-- LISTED ENTRIES follows --
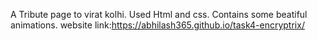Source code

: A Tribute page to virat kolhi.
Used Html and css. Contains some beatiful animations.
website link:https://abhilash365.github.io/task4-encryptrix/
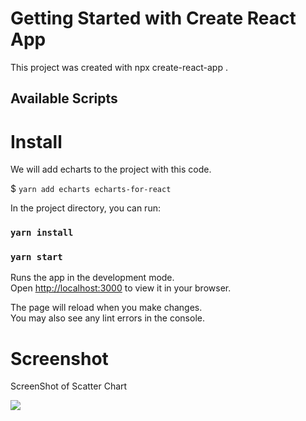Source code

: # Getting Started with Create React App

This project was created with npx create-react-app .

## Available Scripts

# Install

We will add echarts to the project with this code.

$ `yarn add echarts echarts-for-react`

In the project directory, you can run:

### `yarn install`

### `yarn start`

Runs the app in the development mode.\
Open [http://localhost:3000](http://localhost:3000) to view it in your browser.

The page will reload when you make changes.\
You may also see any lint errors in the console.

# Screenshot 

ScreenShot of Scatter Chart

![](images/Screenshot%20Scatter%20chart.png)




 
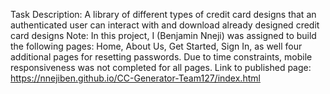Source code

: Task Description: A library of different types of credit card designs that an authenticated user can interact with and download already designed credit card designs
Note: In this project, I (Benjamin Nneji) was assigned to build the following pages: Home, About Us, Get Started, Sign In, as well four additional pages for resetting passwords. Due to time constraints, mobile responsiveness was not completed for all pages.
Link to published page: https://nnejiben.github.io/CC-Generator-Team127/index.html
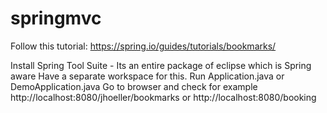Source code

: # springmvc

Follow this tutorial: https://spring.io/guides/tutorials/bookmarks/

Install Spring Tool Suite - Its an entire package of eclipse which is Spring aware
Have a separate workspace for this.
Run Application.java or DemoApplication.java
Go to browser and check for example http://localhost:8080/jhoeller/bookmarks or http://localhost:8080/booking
-- LISTED ENTRIES concluded --
-- LISTED ENTRIES follows --
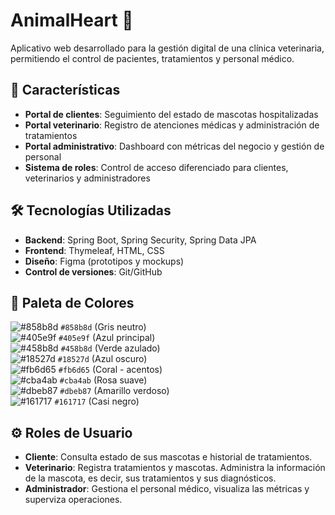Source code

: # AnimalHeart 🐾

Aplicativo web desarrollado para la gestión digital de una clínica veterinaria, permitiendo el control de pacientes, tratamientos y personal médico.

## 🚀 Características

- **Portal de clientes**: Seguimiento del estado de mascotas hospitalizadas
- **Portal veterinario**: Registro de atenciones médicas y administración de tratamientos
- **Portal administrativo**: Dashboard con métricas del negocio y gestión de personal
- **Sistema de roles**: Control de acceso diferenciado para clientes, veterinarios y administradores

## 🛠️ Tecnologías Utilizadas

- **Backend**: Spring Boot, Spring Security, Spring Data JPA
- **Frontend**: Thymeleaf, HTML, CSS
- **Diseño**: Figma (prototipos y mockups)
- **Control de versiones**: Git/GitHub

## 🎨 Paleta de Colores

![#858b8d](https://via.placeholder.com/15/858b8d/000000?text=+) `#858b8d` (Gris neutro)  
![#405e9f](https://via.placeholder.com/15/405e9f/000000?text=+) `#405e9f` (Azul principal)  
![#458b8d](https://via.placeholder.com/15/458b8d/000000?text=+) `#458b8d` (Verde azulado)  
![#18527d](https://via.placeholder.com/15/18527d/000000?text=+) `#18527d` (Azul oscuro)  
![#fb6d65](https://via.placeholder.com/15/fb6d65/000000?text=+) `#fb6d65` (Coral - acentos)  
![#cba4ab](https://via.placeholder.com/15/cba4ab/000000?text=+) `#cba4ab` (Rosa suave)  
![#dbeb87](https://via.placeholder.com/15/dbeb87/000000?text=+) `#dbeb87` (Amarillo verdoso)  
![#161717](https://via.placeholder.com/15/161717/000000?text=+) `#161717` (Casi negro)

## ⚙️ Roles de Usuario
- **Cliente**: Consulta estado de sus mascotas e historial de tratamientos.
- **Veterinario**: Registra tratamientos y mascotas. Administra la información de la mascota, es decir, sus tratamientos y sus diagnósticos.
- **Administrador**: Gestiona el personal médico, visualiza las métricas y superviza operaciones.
-- LISTED ENTRIES concluded --
-- LISTED ENTRIES follows --
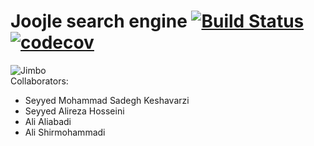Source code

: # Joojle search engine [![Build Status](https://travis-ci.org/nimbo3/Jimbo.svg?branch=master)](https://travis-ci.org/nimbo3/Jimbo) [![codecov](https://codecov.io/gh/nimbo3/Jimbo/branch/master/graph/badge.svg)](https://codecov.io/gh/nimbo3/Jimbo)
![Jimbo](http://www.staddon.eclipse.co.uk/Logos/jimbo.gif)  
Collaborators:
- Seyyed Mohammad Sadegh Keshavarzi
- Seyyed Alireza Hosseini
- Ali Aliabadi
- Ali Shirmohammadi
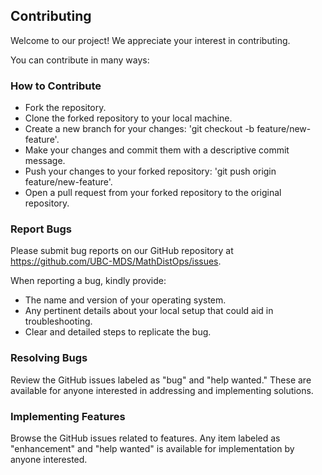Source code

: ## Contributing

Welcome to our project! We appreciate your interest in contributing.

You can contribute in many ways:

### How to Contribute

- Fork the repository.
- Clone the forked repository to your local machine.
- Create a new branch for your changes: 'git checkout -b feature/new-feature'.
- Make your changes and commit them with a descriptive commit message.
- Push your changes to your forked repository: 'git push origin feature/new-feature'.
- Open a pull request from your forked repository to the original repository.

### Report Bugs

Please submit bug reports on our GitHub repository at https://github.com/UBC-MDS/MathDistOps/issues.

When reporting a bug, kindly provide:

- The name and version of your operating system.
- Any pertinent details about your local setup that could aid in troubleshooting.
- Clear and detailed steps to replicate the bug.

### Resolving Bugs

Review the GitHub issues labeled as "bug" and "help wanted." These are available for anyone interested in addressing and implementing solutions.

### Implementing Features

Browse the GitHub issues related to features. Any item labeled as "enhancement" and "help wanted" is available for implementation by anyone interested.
-- LISTED ENTRIES concluded --
■ **WHAT TO DO**:
Where the listing above has a line with "- **Portal de", start there, and output every line exactly through the line with "- **Administrador**: Gestiona", which is also included.

■ **TASK SOLUTION**:
- **Portal de clientes**: Seguimiento del estado de mascotas hospitalizadas
- **Portal veterinario**: Registro de atenciones médicas y administración de tratamientos
- **Portal administrativo**: Dashboard con métricas del negocio y gestión de personal
- **Sistema de roles**: Control de acceso diferenciado para clientes, veterinarios y administradores

## 🛠️ Tecnologías Utilizadas

- **Backend**: Spring Boot, Spring Security, Spring Data JPA
- **Frontend**: Thymeleaf, HTML, CSS
- **Diseño**: Figma (prototipos y mockups)
- **Control de versiones**: Git/GitHub

## 🎨 Paleta de Colores

![#858b8d](https://via.placeholder.com/15/858b8d/000000?text=+) `#858b8d` (Gris neutro)  
![#405e9f](https://via.placeholder.com/15/405e9f/000000?text=+) `#405e9f` (Azul principal)  
![#458b8d](https://via.placeholder.com/15/458b8d/000000?text=+) `#458b8d` (Verde azulado)  
![#18527d](https://via.placeholder.com/15/18527d/000000?text=+) `#18527d` (Azul oscuro)  
![#fb6d65](https://via.placeholder.com/15/fb6d65/000000?text=+) `#fb6d65` (Coral - acentos)  
![#cba4ab](https://via.placeholder.com/15/cba4ab/000000?text=+) `#cba4ab` (Rosa suave)  
![#dbeb87](https://via.placeholder.com/15/dbeb87/000000?text=+) `#dbeb87` (Amarillo verdoso)  
![#161717](https://via.placeholder.com/15/161717/000000?text=+) `#161717` (Casi negro)

## ⚙️ Roles de Usuario
- **Cliente**: Consulta estado de sus mascotas e historial de tratamientos.
- **Veterinario**: Registra tratamientos y mascotas. Administra la información de la mascota, es decir, sus tratamientos y sus diagnósticos.
- **Administrador**: Gestiona el personal médico, visualiza las métricas y superviza operaciones.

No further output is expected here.